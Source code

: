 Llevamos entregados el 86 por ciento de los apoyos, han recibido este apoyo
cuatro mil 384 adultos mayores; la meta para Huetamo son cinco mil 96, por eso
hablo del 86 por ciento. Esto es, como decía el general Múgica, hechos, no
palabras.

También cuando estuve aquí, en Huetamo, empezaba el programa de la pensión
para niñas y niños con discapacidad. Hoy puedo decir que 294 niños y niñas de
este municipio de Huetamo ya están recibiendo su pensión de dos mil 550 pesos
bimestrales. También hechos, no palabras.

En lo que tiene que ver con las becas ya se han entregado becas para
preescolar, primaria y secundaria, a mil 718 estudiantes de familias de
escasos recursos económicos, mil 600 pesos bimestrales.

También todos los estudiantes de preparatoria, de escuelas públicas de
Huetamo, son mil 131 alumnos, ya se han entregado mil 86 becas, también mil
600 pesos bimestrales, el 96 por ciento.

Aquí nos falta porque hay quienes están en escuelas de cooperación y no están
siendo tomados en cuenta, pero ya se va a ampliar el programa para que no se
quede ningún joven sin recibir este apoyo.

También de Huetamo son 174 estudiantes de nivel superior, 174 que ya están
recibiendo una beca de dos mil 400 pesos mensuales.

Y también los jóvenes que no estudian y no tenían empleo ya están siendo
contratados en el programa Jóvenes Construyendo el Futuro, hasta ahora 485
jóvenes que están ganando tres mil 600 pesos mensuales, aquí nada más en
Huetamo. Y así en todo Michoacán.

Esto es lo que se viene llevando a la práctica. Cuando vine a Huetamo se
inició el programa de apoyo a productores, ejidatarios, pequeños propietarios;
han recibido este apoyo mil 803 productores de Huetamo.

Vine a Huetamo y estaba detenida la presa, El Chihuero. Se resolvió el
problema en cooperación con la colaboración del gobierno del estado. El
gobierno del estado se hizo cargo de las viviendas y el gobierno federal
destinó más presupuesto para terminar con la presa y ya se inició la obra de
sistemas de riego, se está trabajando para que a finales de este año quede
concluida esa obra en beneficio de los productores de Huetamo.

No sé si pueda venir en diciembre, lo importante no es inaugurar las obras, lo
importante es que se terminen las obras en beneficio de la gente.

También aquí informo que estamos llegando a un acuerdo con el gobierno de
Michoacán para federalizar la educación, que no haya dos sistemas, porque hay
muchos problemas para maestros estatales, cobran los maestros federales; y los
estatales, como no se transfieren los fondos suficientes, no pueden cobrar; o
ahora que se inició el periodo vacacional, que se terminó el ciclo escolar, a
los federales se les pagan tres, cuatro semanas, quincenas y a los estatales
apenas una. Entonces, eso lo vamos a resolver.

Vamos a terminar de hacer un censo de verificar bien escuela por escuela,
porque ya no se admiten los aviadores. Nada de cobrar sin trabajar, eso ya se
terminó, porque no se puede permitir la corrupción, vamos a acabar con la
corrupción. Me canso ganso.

---

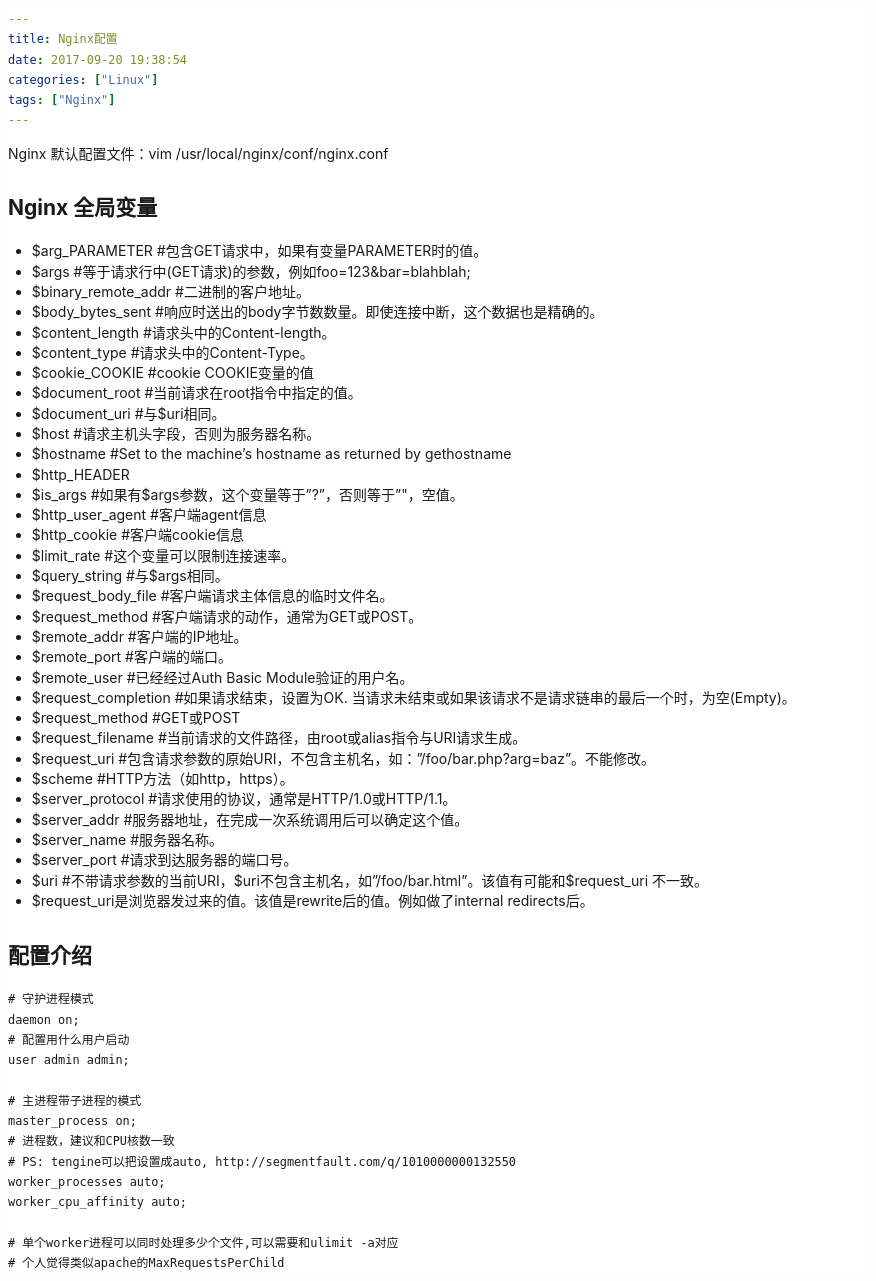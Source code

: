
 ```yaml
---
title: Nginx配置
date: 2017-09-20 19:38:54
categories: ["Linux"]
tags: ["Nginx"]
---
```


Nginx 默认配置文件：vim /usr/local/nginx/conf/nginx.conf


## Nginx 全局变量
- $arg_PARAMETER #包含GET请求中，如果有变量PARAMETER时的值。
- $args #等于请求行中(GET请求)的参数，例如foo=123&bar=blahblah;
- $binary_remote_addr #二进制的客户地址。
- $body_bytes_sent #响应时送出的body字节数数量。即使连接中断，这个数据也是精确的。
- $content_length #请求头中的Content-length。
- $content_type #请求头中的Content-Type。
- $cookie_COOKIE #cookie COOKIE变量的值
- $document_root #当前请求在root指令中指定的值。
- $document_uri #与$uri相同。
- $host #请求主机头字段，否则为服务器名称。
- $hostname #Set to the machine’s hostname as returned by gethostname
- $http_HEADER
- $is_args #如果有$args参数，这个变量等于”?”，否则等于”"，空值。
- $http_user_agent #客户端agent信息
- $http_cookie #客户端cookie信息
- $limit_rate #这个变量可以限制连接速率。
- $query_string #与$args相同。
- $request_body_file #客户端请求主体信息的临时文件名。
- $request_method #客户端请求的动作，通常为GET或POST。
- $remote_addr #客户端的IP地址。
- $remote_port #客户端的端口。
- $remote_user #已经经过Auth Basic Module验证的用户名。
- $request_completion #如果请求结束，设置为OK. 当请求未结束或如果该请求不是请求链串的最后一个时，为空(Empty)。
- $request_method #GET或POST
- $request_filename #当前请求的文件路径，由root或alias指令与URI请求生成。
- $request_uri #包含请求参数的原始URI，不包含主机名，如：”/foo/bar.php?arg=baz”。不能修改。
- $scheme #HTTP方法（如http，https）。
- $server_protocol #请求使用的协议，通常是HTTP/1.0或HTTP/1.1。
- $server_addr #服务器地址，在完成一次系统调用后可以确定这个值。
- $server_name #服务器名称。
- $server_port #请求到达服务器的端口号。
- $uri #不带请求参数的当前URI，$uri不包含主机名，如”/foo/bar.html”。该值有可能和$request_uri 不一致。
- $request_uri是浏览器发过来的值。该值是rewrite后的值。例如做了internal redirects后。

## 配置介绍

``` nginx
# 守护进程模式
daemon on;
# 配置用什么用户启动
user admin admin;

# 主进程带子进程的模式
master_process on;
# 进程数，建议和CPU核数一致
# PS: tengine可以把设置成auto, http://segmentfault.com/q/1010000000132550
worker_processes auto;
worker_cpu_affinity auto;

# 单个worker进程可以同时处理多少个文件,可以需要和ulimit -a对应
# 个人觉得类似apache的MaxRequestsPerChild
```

### YOUR TASK
Going back to the entries above, set down exactly the lines that begin at the one with "escasos recursos económicos, mil" and end at the one with "600 pesos bimestrales, el 96 por ciento.", both included, and nothing else.

### SOLUTION FOR THIS EXERCISE
escasos recursos económicos, mil 600 pesos bimestrales.

También todos los estudiantes de preparatoria, de escuelas públicas de
Huetamo, son mil 131 alumnos, ya se han entregado mil 86 becas, también mil
600 pesos bimestrales, el 96 por ciento.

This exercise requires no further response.